Aim of the task
Where a line of the entries holds the string "предусмотрена", copy that line.

Supplied entries
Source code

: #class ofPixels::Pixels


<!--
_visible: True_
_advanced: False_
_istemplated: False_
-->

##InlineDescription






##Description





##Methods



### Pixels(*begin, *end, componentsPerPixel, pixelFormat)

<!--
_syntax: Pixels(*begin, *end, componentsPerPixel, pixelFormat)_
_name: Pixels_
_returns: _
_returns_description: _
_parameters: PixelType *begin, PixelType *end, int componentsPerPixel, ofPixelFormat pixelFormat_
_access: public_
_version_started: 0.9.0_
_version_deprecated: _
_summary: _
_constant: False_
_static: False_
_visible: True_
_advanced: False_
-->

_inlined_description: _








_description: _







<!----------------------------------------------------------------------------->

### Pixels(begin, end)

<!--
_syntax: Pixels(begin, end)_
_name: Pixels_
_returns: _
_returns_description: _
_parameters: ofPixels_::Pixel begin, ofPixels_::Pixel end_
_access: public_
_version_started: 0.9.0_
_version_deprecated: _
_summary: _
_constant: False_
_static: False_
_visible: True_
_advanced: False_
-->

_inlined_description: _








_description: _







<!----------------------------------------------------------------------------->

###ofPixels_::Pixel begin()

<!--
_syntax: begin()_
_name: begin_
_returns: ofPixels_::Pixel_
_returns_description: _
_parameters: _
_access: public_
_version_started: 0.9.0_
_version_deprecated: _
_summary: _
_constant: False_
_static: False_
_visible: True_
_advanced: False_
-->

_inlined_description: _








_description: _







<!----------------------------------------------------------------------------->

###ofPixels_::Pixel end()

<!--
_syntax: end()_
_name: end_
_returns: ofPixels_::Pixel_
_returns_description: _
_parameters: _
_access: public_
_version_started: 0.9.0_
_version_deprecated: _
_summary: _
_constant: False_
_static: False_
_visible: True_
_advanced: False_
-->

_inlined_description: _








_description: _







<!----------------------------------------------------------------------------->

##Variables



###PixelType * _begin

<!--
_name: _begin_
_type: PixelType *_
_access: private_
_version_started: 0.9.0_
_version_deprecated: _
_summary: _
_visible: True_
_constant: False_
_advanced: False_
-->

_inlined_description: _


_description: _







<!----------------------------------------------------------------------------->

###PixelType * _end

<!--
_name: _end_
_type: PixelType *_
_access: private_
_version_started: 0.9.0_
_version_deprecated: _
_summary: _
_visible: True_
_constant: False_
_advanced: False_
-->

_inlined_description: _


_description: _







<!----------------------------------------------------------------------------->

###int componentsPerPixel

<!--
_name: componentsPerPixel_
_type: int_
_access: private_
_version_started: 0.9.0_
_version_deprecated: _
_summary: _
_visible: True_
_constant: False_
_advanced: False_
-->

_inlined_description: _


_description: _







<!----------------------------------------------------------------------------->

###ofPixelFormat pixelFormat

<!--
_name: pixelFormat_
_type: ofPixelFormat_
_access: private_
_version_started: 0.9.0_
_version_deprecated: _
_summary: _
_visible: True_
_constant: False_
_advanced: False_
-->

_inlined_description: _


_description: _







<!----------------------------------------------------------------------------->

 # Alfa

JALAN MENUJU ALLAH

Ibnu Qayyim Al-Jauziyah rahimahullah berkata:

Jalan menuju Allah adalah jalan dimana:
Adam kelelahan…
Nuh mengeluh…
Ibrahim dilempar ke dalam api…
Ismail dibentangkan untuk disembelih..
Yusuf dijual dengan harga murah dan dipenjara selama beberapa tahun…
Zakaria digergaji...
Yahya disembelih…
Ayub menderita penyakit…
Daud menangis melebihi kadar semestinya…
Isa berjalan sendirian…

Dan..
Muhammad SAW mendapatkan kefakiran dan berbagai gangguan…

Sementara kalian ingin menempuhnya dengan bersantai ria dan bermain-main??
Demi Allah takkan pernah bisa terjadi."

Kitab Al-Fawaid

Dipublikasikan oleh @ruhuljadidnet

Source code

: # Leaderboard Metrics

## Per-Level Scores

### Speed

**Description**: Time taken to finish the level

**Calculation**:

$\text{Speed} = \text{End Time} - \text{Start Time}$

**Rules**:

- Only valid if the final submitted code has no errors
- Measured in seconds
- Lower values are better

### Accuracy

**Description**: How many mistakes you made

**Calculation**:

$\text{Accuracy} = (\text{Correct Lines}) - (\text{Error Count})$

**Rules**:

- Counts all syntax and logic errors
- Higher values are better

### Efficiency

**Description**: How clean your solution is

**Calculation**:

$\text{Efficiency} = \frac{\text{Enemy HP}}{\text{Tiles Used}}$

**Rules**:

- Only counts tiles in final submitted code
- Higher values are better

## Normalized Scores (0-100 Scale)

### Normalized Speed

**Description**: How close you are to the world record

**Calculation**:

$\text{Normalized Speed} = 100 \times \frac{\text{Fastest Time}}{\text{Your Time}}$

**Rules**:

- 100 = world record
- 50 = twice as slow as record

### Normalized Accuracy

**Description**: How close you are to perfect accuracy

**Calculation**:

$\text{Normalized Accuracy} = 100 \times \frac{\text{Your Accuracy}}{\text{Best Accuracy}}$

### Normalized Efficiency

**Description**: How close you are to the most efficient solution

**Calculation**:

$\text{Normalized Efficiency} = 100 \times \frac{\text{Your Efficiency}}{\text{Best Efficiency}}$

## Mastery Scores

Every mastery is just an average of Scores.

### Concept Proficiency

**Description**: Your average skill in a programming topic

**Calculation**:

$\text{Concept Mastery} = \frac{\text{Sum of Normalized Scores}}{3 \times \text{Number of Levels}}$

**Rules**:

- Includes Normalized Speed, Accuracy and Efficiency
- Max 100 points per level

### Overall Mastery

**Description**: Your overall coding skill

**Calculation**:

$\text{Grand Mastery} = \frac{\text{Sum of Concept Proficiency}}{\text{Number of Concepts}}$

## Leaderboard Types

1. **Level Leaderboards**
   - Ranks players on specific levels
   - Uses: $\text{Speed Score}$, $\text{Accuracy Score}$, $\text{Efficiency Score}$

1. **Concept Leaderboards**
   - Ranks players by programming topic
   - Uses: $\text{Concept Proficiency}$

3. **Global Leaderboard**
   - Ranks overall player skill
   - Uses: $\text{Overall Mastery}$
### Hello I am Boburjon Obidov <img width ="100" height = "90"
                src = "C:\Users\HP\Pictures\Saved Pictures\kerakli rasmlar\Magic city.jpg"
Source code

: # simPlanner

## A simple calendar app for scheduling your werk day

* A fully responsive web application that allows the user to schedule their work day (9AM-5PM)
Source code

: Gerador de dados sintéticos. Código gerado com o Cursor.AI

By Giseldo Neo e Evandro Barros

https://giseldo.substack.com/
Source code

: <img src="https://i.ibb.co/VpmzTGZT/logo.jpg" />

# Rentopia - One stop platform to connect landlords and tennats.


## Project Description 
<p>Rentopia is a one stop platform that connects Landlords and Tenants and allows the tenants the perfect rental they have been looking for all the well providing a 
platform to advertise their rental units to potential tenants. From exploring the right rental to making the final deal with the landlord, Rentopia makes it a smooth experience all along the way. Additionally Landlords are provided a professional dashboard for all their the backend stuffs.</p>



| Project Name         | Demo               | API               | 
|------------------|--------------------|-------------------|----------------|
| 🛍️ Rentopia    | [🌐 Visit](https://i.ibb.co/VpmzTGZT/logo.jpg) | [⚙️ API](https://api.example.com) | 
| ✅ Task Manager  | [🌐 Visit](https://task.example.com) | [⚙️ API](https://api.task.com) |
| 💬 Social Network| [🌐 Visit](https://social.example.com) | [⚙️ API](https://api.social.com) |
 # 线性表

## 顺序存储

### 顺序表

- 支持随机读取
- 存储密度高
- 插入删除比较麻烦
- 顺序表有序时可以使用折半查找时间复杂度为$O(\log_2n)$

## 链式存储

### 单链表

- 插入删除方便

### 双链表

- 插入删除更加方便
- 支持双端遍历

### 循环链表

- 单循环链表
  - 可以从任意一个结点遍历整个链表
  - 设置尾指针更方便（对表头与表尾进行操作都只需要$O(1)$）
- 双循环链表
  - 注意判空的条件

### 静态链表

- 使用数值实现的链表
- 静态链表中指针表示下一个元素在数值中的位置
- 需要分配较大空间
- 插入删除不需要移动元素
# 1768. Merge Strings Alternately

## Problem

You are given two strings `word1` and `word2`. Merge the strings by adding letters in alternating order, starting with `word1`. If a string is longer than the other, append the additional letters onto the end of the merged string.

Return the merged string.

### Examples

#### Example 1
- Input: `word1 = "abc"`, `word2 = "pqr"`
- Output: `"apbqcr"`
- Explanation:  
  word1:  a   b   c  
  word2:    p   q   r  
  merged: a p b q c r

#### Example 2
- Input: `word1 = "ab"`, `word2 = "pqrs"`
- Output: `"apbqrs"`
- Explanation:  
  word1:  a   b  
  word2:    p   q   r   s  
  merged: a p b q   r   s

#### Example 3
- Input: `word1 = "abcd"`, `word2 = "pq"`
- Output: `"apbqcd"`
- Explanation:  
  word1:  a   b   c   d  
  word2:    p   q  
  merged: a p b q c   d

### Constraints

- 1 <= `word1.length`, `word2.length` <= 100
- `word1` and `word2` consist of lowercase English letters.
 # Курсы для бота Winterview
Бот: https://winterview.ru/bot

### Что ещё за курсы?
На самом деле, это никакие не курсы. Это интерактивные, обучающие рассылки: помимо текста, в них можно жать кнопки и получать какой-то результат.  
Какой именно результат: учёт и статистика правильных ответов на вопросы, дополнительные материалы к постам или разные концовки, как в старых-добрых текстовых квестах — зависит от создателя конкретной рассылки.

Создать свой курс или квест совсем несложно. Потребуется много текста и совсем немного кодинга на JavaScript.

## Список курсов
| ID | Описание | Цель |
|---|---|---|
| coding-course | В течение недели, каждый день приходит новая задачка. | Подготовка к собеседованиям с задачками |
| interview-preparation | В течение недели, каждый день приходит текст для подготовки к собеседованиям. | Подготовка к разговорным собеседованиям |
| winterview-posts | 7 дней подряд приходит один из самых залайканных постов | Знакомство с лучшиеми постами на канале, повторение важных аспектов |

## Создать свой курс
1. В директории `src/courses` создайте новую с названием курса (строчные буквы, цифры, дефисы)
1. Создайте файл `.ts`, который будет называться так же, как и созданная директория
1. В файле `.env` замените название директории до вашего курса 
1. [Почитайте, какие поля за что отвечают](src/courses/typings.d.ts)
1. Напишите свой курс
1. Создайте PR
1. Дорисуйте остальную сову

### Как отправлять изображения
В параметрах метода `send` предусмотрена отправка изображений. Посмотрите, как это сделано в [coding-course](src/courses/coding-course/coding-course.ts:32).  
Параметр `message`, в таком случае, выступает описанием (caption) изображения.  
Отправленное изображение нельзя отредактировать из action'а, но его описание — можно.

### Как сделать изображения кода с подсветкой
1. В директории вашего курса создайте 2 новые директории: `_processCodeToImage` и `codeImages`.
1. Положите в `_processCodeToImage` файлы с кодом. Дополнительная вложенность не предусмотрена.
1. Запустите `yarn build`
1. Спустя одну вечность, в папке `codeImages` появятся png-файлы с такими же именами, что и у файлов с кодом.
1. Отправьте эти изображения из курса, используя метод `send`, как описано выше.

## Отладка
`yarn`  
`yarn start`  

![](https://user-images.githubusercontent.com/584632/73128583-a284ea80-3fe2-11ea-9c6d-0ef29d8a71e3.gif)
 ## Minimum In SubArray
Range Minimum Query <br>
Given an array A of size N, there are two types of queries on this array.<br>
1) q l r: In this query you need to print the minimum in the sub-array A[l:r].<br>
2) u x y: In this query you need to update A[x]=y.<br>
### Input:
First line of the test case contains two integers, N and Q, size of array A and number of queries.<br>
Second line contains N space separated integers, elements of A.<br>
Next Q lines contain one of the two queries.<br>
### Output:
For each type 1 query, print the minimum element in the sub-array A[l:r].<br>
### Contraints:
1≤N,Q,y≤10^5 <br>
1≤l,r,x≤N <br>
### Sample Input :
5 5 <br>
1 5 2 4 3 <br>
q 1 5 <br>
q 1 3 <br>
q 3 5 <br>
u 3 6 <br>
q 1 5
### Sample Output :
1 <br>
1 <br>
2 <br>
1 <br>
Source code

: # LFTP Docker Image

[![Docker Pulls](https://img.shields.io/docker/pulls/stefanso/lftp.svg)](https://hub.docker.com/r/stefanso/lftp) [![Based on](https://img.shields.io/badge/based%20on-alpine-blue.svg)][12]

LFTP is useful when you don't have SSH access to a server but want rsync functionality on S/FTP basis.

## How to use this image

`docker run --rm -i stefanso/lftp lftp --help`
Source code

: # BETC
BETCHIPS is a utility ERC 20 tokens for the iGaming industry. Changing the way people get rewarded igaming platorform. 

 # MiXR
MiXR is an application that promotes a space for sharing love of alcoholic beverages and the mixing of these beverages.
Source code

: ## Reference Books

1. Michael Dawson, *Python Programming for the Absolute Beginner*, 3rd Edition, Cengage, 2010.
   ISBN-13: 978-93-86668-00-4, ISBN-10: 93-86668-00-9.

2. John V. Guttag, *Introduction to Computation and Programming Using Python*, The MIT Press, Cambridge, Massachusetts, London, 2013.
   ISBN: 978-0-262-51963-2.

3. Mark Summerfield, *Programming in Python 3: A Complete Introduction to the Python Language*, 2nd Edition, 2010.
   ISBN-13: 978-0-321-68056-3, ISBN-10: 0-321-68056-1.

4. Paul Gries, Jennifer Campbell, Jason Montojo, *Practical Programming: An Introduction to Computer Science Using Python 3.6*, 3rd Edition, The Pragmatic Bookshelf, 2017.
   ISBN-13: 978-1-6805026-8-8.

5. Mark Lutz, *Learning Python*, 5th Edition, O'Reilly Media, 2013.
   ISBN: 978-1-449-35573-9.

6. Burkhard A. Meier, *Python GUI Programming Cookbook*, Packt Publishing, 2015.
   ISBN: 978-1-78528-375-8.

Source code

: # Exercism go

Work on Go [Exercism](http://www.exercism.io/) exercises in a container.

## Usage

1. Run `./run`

Task answer
В параметрах метода `send` предусмотрена отправка изображений. Посмотрите, как это сделано в [coding-course](src/courses/coding-course/coding-course.ts:32).  
1. Положите в `_processCodeToImage` файлы с кодом. Дополнительная вложенность не предусмотрена.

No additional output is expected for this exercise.